Em causa está a proposta de lei do Orçamento do Estado para 2017 (OE2017), que introduz uma alteração à lei que regula o financiamento do serviço público de televisão, em que a Contribuição para o Audiovisual (CAV), depois de cobrada aos consumidores, passa a ser entregue pelas empresas de eletricidade à administração fiscal e não diretamente à RTP, como acontecia desde 2003.
Na carta aberta a António Costa, a que a agência Lusa teve acesso, a Comissão de Trabalhadores (CT) da RTP aponta que "a apropriação" da Contribuição para o Audiovisual pelas Finanças "reveste-se de extrema gravidade e coloca em causa a existência" da empresa e do serviço público que a mesma presta em Portugal.
"Na prática, o valor pago por cada português para o serviço público de rádio e televisão deixa de ser entregue à RTP pelas fornecedoras de eletricidade e passa a ser entregue ao ministério das Finanças", refere a CT, adiantando que esta proposta "quebra um dos poucos entendimentos suprapartidários da democracia portuguesa que ainda subsistem, nomeadamente o princípio da independência dos órgãos de comunicação social do Estado em relação ao Governo.
"Esta medida afigura-se-nos inexplicável para um Governo como o liderado" por António Costa, "que se orgulha de não fazer orçamentos inconstitucionais", prossegue a CT da RTP.
A CT recordou que "estabeleceu nas últimas semanas contactos formais com todos os grupos parlamentares, subsistindo entre nós a convicção, quiçá errada - e decerto nos esclarecerá se assim for - de que a medida tem um pretexto e um objetivo. O pretexto seria uma recomendação do Tribunal de Contas, que não diz na verdade o que o Governo afirma, dado que recomenda a 'contabilização' e não a 'apropriação' de verbas".
Criticou ainda "a inatividade do senhor ministro da Cultura, que tutela a RTP, confirmando assim a análise generalizada de que a existência do ministério da Cultura não passa de uma operação de marketing político para silenciar os operadores do setor em Lisboa, assente numa operação contabilística de sobreorçamentação para disfarçar o facto de que o mesmo tem na verdade menor dotação orçamental do que a secretaria de Estado dos governos anteriores".

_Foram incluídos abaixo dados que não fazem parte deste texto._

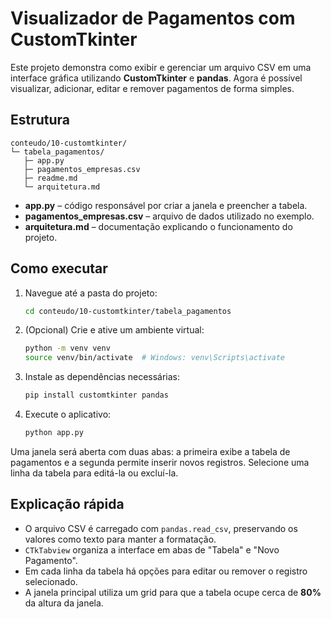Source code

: # Visualizador de Pagamentos com CustomTkinter

Este projeto demonstra como exibir e gerenciar um arquivo CSV em uma interface gráfica utilizando **CustomTkinter** e **pandas**. Agora é possível visualizar, adicionar, editar e remover pagamentos de forma simples.

## Estrutura

```
conteudo/10-customtkinter/
└─ tabela_pagamentos/
   ├─ app.py
   ├─ pagamentos_empresas.csv
   ├─ readme.md
   └─ arquitetura.md
```

- **app.py** &ndash; código responsável por criar a janela e preencher a tabela.
- **pagamentos_empresas.csv** &ndash; arquivo de dados utilizado no exemplo.
- **arquitetura.md** &ndash; documentação explicando o funcionamento do projeto.

## Como executar

1. Navegue até a pasta do projeto:

   ```bash
   cd conteudo/10-customtkinter/tabela_pagamentos
   ```

2. (Opcional) Crie e ative um ambiente virtual:

   ```bash
   python -m venv venv
   source venv/bin/activate  # Windows: venv\Scripts\activate
   ```

3. Instale as dependências necessárias:

   ```bash
   pip install customtkinter pandas
   ```

4. Execute o aplicativo:

   ```bash
   python app.py
   ```

Uma janela será aberta com duas abas: a primeira exibe a tabela de pagamentos e a segunda permite inserir novos registros. Selecione uma linha da tabela para editá-la ou excluí-la.

## Explicação rápida

- O arquivo CSV é carregado com `pandas.read_csv`, preservando os valores como texto para manter a formatação.
- `CTkTabview` organiza a interface em abas de "Tabela" e "Novo Pagamento".
- Em cada linha da tabela há opções para editar ou remover o registro selecionado.
- A janela principal utiliza um grid para que a tabela ocupe cerca de **80%** da altura da janela.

"Estamos certos de que na discussão deste orçamento na especialidade, o seu Governo terá em atenção as propostas de modificação deste erro colossal que lhe serão apresentadas por quase todos os partidos com assento parlamentar, mas, se assim não for e sobretudo o que foi acima exposto imperar o absurdo, cabe-nos a nós lutar mais uma vez pela empresa", refere a CT, questionando o primeiro-ministro sobre que "interesse tem o Governo (...) em condicionar o serviço público de rádio e televisão de Portugal".
Esta carta surge um dia antes do ministro da Cultura ser ouvido no debate na especialidade do OE2017 e depois de o Bloco de Esquerda ter questionado o Tribunal de Contas sobre se a contabilização da CAV no perímetro das contas do Estado implica cobrança pelos organismos das Finanças.
No final de outubro, o Conselho Geral Independente (CGI) da RTP manifestou-se apreensivo quanto à alteração do modelo de cobrança da CAV, alertando para o risco de "governamentalização do serviço público de televisão".